About this exercise: Scan the listing below and copy every line holding "sono".

· · · · ·

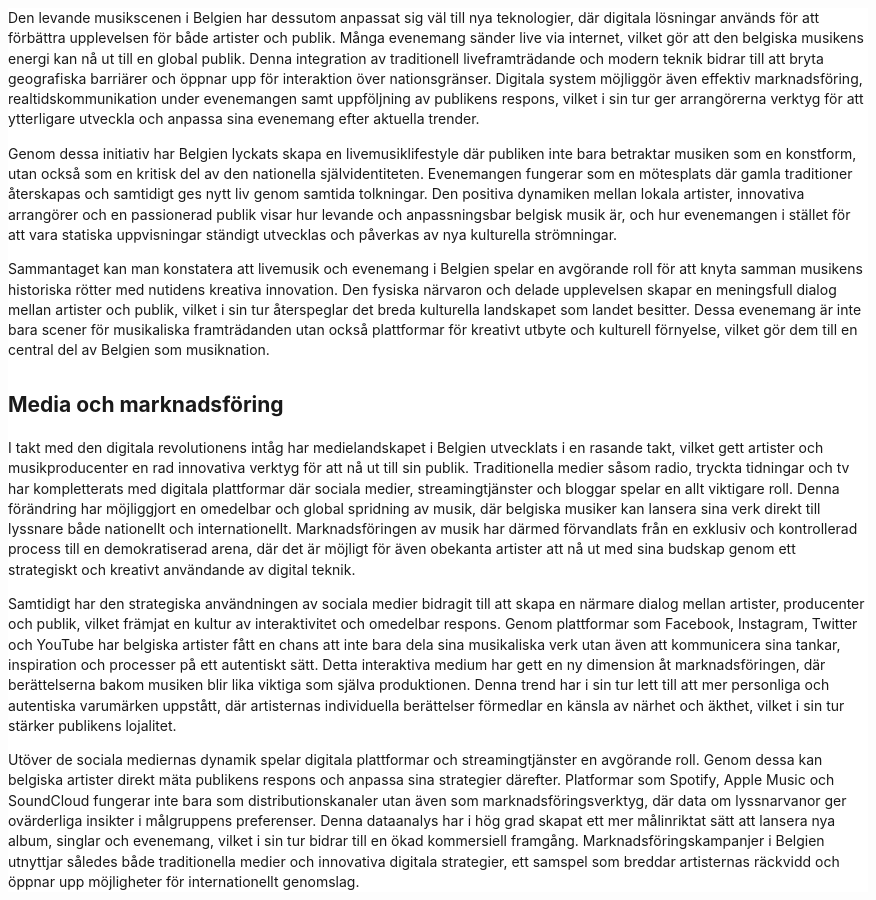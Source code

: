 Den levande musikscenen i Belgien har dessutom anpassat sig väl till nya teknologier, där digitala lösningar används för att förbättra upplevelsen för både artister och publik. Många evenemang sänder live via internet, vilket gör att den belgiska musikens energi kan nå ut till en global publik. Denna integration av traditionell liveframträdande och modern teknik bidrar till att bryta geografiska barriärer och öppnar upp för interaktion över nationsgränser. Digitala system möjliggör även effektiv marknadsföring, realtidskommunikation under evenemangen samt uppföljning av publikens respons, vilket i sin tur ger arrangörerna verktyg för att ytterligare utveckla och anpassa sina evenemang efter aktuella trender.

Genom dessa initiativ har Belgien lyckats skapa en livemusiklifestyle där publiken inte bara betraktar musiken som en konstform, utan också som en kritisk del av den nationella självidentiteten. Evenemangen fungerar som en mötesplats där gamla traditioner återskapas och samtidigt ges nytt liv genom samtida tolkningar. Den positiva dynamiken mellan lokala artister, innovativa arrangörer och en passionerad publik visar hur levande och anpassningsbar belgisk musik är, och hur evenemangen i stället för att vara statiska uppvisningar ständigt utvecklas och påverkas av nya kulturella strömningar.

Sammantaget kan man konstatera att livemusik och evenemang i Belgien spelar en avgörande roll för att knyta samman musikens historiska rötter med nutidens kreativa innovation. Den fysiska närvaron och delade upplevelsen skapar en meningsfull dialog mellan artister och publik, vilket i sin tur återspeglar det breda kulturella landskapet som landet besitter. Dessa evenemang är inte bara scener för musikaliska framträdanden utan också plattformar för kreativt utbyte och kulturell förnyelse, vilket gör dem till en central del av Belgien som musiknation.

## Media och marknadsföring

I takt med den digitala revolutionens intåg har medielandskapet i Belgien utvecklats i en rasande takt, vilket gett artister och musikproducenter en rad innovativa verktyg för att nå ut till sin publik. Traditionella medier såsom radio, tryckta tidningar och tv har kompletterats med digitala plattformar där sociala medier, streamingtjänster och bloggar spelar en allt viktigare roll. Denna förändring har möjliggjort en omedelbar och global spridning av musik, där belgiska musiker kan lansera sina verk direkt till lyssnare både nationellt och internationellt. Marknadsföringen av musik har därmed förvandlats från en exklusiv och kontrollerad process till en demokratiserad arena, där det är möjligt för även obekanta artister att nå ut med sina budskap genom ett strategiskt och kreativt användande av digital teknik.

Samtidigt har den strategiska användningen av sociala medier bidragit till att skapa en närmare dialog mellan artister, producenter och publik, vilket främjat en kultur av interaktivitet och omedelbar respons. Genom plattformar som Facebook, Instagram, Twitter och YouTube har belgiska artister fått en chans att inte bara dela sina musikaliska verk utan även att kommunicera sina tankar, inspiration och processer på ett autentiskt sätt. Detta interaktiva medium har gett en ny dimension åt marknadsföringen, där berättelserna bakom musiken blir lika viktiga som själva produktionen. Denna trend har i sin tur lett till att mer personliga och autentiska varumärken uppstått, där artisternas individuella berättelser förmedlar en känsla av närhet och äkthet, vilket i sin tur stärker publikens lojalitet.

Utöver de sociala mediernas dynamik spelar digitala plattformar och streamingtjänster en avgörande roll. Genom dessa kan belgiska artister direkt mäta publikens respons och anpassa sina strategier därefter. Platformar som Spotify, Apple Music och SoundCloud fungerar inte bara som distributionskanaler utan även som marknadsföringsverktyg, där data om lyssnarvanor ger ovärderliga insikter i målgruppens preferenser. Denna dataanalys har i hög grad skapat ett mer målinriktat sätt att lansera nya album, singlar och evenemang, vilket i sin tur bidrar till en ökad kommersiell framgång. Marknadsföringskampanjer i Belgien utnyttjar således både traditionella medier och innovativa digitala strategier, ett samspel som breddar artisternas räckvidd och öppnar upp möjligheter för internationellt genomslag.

· · · · ·

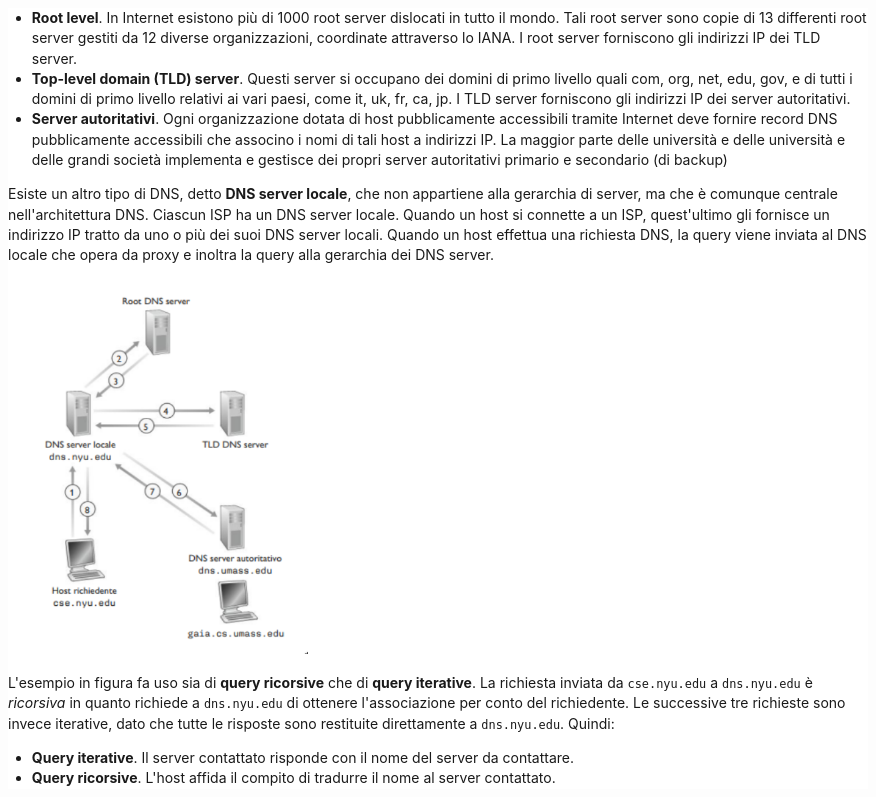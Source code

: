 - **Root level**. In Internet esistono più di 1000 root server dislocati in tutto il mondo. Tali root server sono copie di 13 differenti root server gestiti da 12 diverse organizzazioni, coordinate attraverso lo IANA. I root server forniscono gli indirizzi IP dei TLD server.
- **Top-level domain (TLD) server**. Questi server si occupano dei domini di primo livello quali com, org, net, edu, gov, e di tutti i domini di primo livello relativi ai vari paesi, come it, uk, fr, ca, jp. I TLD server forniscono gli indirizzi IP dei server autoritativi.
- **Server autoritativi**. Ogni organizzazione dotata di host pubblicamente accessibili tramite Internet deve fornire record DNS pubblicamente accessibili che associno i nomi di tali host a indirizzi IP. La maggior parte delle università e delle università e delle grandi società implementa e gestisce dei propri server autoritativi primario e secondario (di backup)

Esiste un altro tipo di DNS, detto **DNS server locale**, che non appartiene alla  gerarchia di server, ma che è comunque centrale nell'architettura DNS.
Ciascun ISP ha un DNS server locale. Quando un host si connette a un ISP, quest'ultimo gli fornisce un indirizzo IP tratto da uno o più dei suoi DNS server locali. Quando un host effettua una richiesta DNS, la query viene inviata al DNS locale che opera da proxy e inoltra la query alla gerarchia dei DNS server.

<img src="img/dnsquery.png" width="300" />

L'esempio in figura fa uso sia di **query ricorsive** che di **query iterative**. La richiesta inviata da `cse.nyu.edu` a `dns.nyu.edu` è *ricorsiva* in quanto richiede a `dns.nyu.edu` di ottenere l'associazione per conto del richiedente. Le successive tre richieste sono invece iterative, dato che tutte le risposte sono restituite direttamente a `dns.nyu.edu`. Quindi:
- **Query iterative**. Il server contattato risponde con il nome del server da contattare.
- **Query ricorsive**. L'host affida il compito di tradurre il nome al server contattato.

· · · · ·

Reply to the task:
: - **Root level**. In Internet esistono più di 1000 root server dislocati in tutto il mondo. Tali root server sono copie di 13 differenti root server gestiti da 12 diverse organizzazioni, coordinate attraverso lo IANA. I root server forniscono gli indirizzi IP dei TLD server.
L'esempio in figura fa uso sia di **query ricorsive** che di **query iterative**. La richiesta inviata da `cse.nyu.edu` a `dns.nyu.edu` è *ricorsiva* in quanto richiede a `dns.nyu.edu` di ottenere l'associazione per conto del richiedente. Le successive tre richieste sono invece iterative, dato che tutte le risposte sono restituite direttamente a `dns.nyu.edu`. Quindi:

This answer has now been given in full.